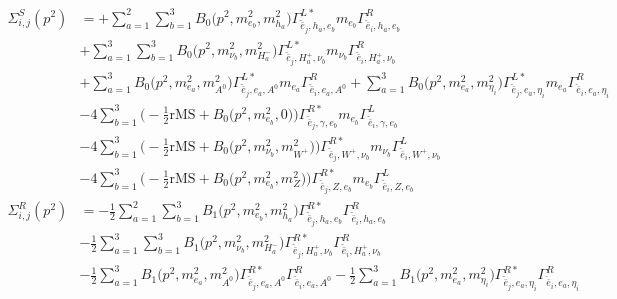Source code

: \begin{itemize}
\begin{align} 
\Sigma^S_{i,j}(p^2) &= +\sum_{a=1}^{2}\sum_{b=1}^{3}{B_0\Big(p^{2},m^2_{e_{{b}}},m^2_{h_{{a}}}\Big)} {\Gamma^{L*}_{\check{\bar{e}}_{{j}},h_{{a}},e_{{b}}}} m_{e_{{b}}} {\Gamma^R_{\check{\bar{e}}_{{i}},h_{{a}},e_{{b}}}} \nonumber \\ 
 &+\sum_{a=1}^{3}\sum_{b=1}^{3}{B_0\Big(p^{2},m^2_{\nu_{{b}}},m^2_{H^-_{{a}}}\Big)} {\Gamma^{L*}_{\check{\bar{e}}_{{j}},H^+_{{a}},\nu_{{b}}}} m_{\nu_{{b}}} {\Gamma^R_{\check{\bar{e}}_{{i}},H^+_{{a}},\nu_{{b}}}} \nonumber \\ 
 &+\sum_{a=1}^{3}{B_0\Big(p^{2},m^2_{e_{{a}}},m^2_{A^0}\Big)} {\Gamma^{L*}_{\check{\bar{e}}_{{j}},e_{{a}},A^0}} m_{e_{{a}}} {\Gamma^R_{\check{\bar{e}}_{{i}},e_{{a}},A^0}} +\sum_{a=1}^{3}{B_0\Big(p^{2},m^2_{e_{{a}}},m^2_{\eta_i}\Big)} {\Gamma^{L*}_{\check{\bar{e}}_{{j}},e_{{a}},\eta_i}} m_{e_{{a}}} {\Gamma^R_{\check{\bar{e}}_{{i}},e_{{a}},\eta_i}} \nonumber \\ 
 &-4 \sum_{b=1}^{3}\Big(-\frac{1}{2} \text{rMS}  + {B_0\Big(p^{2},m^2_{e_{{b}}},0\Big)}\Big){\Gamma^{R*}_{\check{\bar{e}}_{{j}},\gamma,e_{{b}}}} m_{e_{{b}}} {\Gamma^L_{\check{\bar{e}}_{{i}},\gamma,e_{{b}}}}  \nonumber \\ 
 &-4 \sum_{b=1}^{3}\Big(-\frac{1}{2} \text{rMS}  + {B_0\Big(p^{2},m^2_{\nu_{{b}}},m^2_{W^+}\Big)}\Big){\Gamma^{R*}_{\check{\bar{e}}_{{j}},W^+,\nu_{{b}}}} m_{\nu_{{b}}} {\Gamma^L_{\check{\bar{e}}_{{i}},W^+,\nu_{{b}}}}  \nonumber \\ 
 &-4 \sum_{b=1}^{3}\Big(-\frac{1}{2} \text{rMS}  + {B_0\Big(p^{2},m^2_{e_{{b}}},m^2_{Z}\Big)}\Big){\Gamma^{R*}_{\check{\bar{e}}_{{j}},Z,e_{{b}}}} m_{e_{{b}}} {\Gamma^L_{\check{\bar{e}}_{{i}},Z,e_{{b}}}}  \\ 
\Sigma^R_{i,j}(p^2) &= -\frac{1}{2} \sum_{a=1}^{2}\sum_{b=1}^{3}{B_1\Big(p^{2},m^2_{e_{{b}}},m^2_{h_{{a}}}\Big)} {\Gamma^{R*}_{\check{\bar{e}}_{{j}},h_{{a}},e_{{b}}}} {\Gamma^R_{\check{\bar{e}}_{{i}},h_{{a}},e_{{b}}}}  \nonumber \\ 
 &-\frac{1}{2} \sum_{a=1}^{3}\sum_{b=1}^{3}{B_1\Big(p^{2},m^2_{\nu_{{b}}},m^2_{H^-_{{a}}}\Big)} {\Gamma^{R*}_{\check{\bar{e}}_{{j}},H^+_{{a}},\nu_{{b}}}} {\Gamma^R_{\check{\bar{e}}_{{i}},H^+_{{a}},\nu_{{b}}}}  \nonumber \\ 
 &-\frac{1}{2} \sum_{a=1}^{3}{B_1\Big(p^{2},m^2_{e_{{a}}},m^2_{A^0}\Big)} {\Gamma^{R*}_{\check{\bar{e}}_{{j}},e_{{a}},A^0}} {\Gamma^R_{\check{\bar{e}}_{{i}},e_{{a}},A^0}}  -\frac{1}{2} \sum_{a=1}^{3}{B_1\Big(p^{2},m^2_{e_{{a}}},m^2_{\eta_i}\Big)} {\Gamma^{R*}_{\check{\bar{e}}_{{j}},e_{{a}},\eta_i}} {\Gamma^R_{\check{\bar{e}}_{{i}},e_{{a}},\eta_i}}  \nonumber \\ 

\end{align}
\end{itemize}
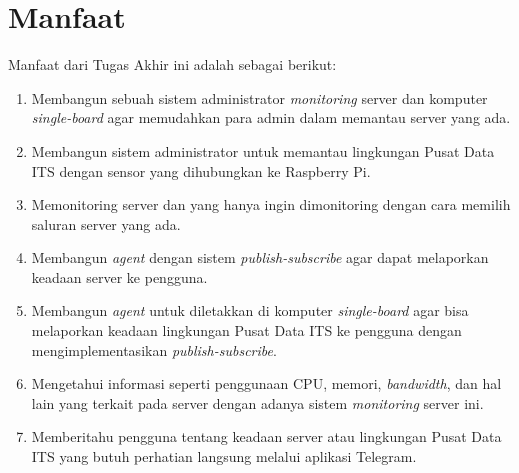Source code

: \section{Manfaat}
Manfaat dari Tugas Akhir ini adalah sebagai berikut:

\begin{enumerate}
	\item Membangun sebuah sistem administrator \textit{monitoring} server dan komputer \textit{single-board} agar memudahkan para admin dalam memantau server yang ada.
	\item Membangun sistem administrator untuk memantau lingkungan Pusat Data ITS dengan sensor yang dihubungkan ke Raspberry Pi.
	\item Memonitoring server dan yang hanya ingin dimonitoring dengan cara memilih saluran server yang ada.
	\item Membangun \textit{agent} dengan sistem \textit{publish-subscribe} agar dapat melaporkan keadaan server ke pengguna.
	\item Membangun \textit{agent} untuk diletakkan di komputer \textit{single-board} agar bisa melaporkan keadaan lingkungan Pusat Data ITS ke pengguna dengan mengimplementasikan \textit{publish-subscribe}.
	\item Mengetahui informasi seperti penggunaan CPU, memori, \textit{bandwidth}, dan hal lain yang terkait pada server dengan adanya sistem \textit{monitoring} server ini.
	\item Memberitahu pengguna tentang keadaan server atau lingkungan Pusat Data ITS yang butuh perhatian langsung melalui aplikasi Telegram.
\end{enumerate}

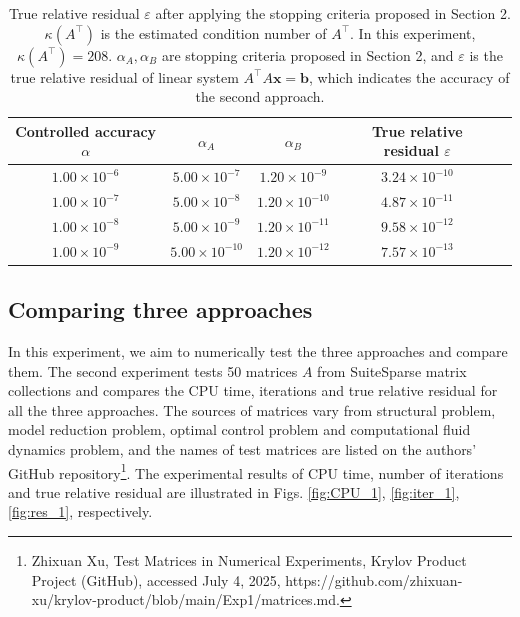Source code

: \begin{table}[htbp]
    \centering
    \begin{tabular}{c c c c c}
        \toprule
        Controlled accuracy $\alpha$  & $\alpha_A$ & $\alpha_B$ & True relative residual $\varepsilon$\\
        \midrule
        $ 1.00 \times 10^{-6}$ & $5.00 \times 10^{-7}$ & $1.20 \times 10^{-9}$ &  $3.24 \times 10^{-10}$\\
        $ 1.00 \times 10^{-7}$ & $5.00 \times 10^{-8}$ & $1.20 \times 10^{-10}$ &  $4.87 \times 10^{-11}$\\
        $ 1.00 \times 10^{-8}$ & $5.00 \times 10^{-9}$ & $1.20 \times 10^{-11}$ &  $9.58 \times 10^{-12}$\\
        $ 1.00 \times 10^{-9}$ & $5.00 \times 10^{-10}$ & $1.20 \times 10^{-12}$ &  $7.57 \times 10^{-13}$\\
        \bottomrule
    \end{tabular}
    \caption{True relative residual  $ \varepsilon $ after applying the stopping criteria proposed in Section 2. $\kappa(A^\top)$ is the estimated condition number of $A^\top$. In this experiment, $\kappa(A^\top)=208$. $\alpha_A, \alpha_B$ are stopping criteria proposed in Section 2, and $\varepsilon$ is the true relative residual of linear system $A^\top A\boldsymbol{x}=\boldsymbol{b}$, which indicates the accuracy of the second approach.}
    \label{tab:res}
\end{table}
\subsection{Comparing three approaches}
\par
In this experiment, we aim to numerically test the three approaches and compare them. The second experiment tests 50 matrices $A$ from SuiteSparse matrix collections \cite{TI11} and compares the CPU time, iterations and true relative residual for all the three approaches. The sources of matrices vary from structural problem, model reduction problem, optimal control problem and computational fluid dynamics problem, and the names of test matrices are listed on the authors' GitHub repository\footnote{Zhixuan Xu, Test Matrices in Numerical Experiments, Krylov Product Project (GitHub), accessed July 4, 2025, https://github.com/zhixuan-xu/krylov-product/blob/main/Exp1/matrices.md.}.
The experimental results of CPU time, number of iterations and true relative residual are illustrated in Figs. \ref{fig:CPU_1}, \ref{fig:iter_1}, \ref{fig:res_1}, respectively.


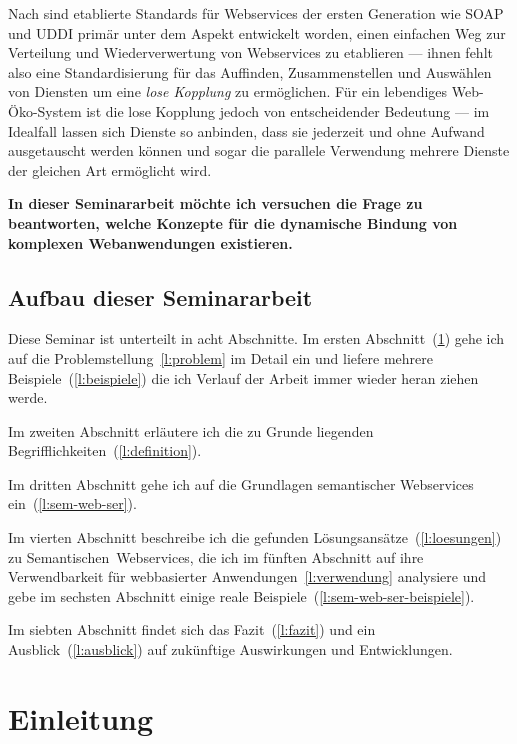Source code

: \documentclass[10pt,a4paper]{article}
\begin{document}
Nach \cite[Seite 653]{ei-sawsdl} sind etablierte Standards für Webservices der ersten Generation wie \acs{SOAP} und \acs{UDDI} primär unter dem Aspekt entwickelt worden, einen einfachen Weg zur Verteilung und Wiederverwertung von Webservices zu etablieren --- ihnen fehlt also eine Standardisierung für das Auffinden, Zusammenstellen und Auswählen von Diensten um eine \emph{lose Kopplung} zu ermöglichen. Für ein lebendiges Web-Öko-System ist die lose Kopplung jedoch von entscheidender Bedeutung --- im Idealfall lassen sich Dienste so anbinden, dass sie jederzeit und ohne Aufwand ausgetauscht werden können und sogar die parallele Verwendung mehrere Dienste der gleichen Art ermöglicht wird.

\textbf{In dieser Seminararbeit möchte ich versuchen die Frage zu beantworten, welche Konzepte für die dynamische Bindung von komplexen Webanwendungen existieren.}

\subsection*{Aufbau dieser Seminararbeit}

Diese Seminar ist unterteilt in acht Abschnitte. Im ersten Abschnitt~(\ref{l:einleitung}) gehe ich auf die Problemstellung~\ref{l:problem} im Detail ein und liefere mehrere Beispiele~(\ref{l:beispiele}) die ich Verlauf der Arbeit immer wieder heran ziehen werde. 

Im zweiten Abschnitt erläutere ich die zu Grunde liegenden Begrifflichkeiten~(\ref{l:definition}). 

Im dritten Abschnitt gehe ich auf die Grundlagen semantischer Webservices ein~(\ref{l:sem-web-ser}).

Im vierten Abschnitt beschreibe ich die gefunden Lösungsansätze~(\ref{l:loesungen}) zu Semantischen~Webservices, die ich im fünften Abschnitt auf ihre Verwendbarkeit für webbasierter Anwendungen~\ref{l:verwendung} analysiere und gebe im sechsten Abschnitt einige reale Beispiele~(\ref{l:sem-web-ser-beispiele}).

Im siebten Abschnitt findet sich das Fazit~(\ref{l:fazit}) und ein Ausblick~(\ref{l:ausblick}) auf zukünftige Auswirkungen und Entwicklungen.

\pagebreak

\tableofcontents

\pagebreak
\section{Einleitung}
\label{l:einleitung}
\end{document}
#####
# Exercise prompt
Reproduce exactly the lines from the one containing "Im dritten Abschnitt" through the last line of the records, both included, and nothing else.

# Solved problem
Im dritten Abschnitt gehe ich auf die Grundlagen semantischer Webservices ein~(\ref{l:sem-web-ser}).

Im vierten Abschnitt beschreibe ich die gefunden Lösungsansätze~(\ref{l:loesungen}) zu Semantischen~Webservices, die ich im fünften Abschnitt auf ihre Verwendbarkeit für webbasierter Anwendungen~\ref{l:verwendung} analysiere und gebe im sechsten Abschnitt einige reale Beispiele~(\ref{l:sem-web-ser-beispiele}).

Im siebten Abschnitt findet sich das Fazit~(\ref{l:fazit}) und ein Ausblick~(\ref{l:ausblick}) auf zukünftige Auswirkungen und Entwicklungen.

\pagebreak

\tableofcontents

\pagebreak
\section{Einleitung}
\label{l:einleitung}
\end{document}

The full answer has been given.